Collection entries
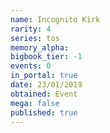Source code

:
 ```yaml
---
name: Incognito Kirk
rarity: 4
series: tos
memory_alpha:
bigbook_tier: -1
events: 0
in_portal: true
date: 23/01/2019
obtained: Event
mega: false
published: true
---
```



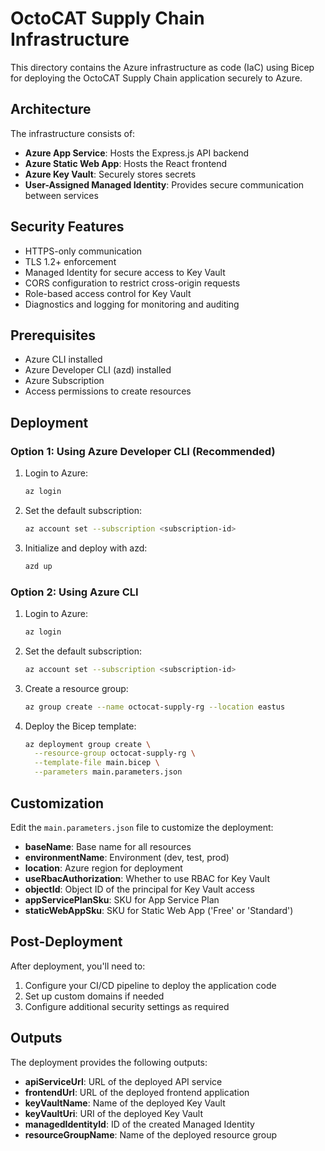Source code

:# OctoCAT Supply Chain Infrastructure

This directory contains the Azure infrastructure as code (IaC) using Bicep for deploying the OctoCAT Supply Chain application securely to Azure.

## Architecture

The infrastructure consists of:

- **Azure App Service**: Hosts the Express.js API backend
- **Azure Static Web App**: Hosts the React frontend
- **Azure Key Vault**: Securely stores secrets
- **User-Assigned Managed Identity**: Provides secure communication between services

## Security Features

- HTTPS-only communication
- TLS 1.2+ enforcement
- Managed Identity for secure access to Key Vault
- CORS configuration to restrict cross-origin requests
- Role-based access control for Key Vault
- Diagnostics and logging for monitoring and auditing

## Prerequisites

- Azure CLI installed
- Azure Developer CLI (azd) installed
- Azure Subscription
- Access permissions to create resources

## Deployment

### Option 1: Using Azure Developer CLI (Recommended)

1. Login to Azure:
   ```bash
   az login
   ```

2. Set the default subscription:
   ```bash
   az account set --subscription <subscription-id>
   ```

3. Initialize and deploy with azd:
   ```bash
   azd up
   ```

### Option 2: Using Azure CLI

1. Login to Azure:
   ```bash
   az login
   ```

2. Set the default subscription:
   ```bash
   az account set --subscription <subscription-id>
   ```

3. Create a resource group:
   ```bash
   az group create --name octocat-supply-rg --location eastus
   ```

4. Deploy the Bicep template:
   ```bash
   az deployment group create \
     --resource-group octocat-supply-rg \
     --template-file main.bicep \
     --parameters main.parameters.json
   ```

## Customization

Edit the `main.parameters.json` file to customize the deployment:

- **baseName**: Base name for all resources
- **environmentName**: Environment (dev, test, prod)
- **location**: Azure region for deployment
- **useRbacAuthorization**: Whether to use RBAC for Key Vault
- **objectId**: Object ID of the principal for Key Vault access
- **appServicePlanSku**: SKU for App Service Plan
- **staticWebAppSku**: SKU for Static Web App ('Free' or 'Standard')

## Post-Deployment

After deployment, you'll need to:

1. Configure your CI/CD pipeline to deploy the application code
2. Set up custom domains if needed
3. Configure additional security settings as required

## Outputs

The deployment provides the following outputs:

- **apiServiceUrl**: URL of the deployed API service
- **frontendUrl**: URL of the deployed frontend application
- **keyVaultName**: Name of the deployed Key Vault
- **keyVaultUri**: URI of the deployed Key Vault
- **managedIdentityId**: ID of the created Managed Identity
- **resourceGroupName**: Name of the deployed resource group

> [What this task involves]: Leaving every picture behind, retype the entries above exactly, from the first line through the line with "- **baseName**: Base name for all resources", and stop there.

> [Written response]:
Source code

:
 ```yaml
---
name: Incognito Kirk
rarity: 4
series: tos
memory_alpha:
bigbook_tier: -1
events: 0
in_portal: true
date: 23/01/2019
obtained: Event
mega: false
published: true
---
```



Source code

:# OctoCAT Supply Chain Infrastructure

This directory contains the Azure infrastructure as code (IaC) using Bicep for deploying the OctoCAT Supply Chain application securely to Azure.

## Architecture

The infrastructure consists of:

- **Azure App Service**: Hosts the Express.js API backend
- **Azure Static Web App**: Hosts the React frontend
- **Azure Key Vault**: Securely stores secrets
- **User-Assigned Managed Identity**: Provides secure communication between services

## Security Features

- HTTPS-only communication
- TLS 1.2+ enforcement
- Managed Identity for secure access to Key Vault
- CORS configuration to restrict cross-origin requests
- Role-based access control for Key Vault
- Diagnostics and logging for monitoring and auditing

## Prerequisites

- Azure CLI installed
- Azure Developer CLI (azd) installed
- Azure Subscription
- Access permissions to create resources

## Deployment

### Option 1: Using Azure Developer CLI (Recommended)

1. Login to Azure:
   ```bash
   az login
   ```

2. Set the default subscription:
   ```bash
   az account set --subscription <subscription-id>
   ```

3. Initialize and deploy with azd:
   ```bash
   azd up
   ```

### Option 2: Using Azure CLI

1. Login to Azure:
   ```bash
   az login
   ```

2. Set the default subscription:
   ```bash
   az account set --subscription <subscription-id>
   ```

3. Create a resource group:
   ```bash
   az group create --name octocat-supply-rg --location eastus
   ```

4. Deploy the Bicep template:
   ```bash
   az deployment group create \
     --resource-group octocat-supply-rg \
     --template-file main.bicep \
     --parameters main.parameters.json
   ```

## Customization

Edit the `main.parameters.json` file to customize the deployment:

- **baseName**: Base name for all resources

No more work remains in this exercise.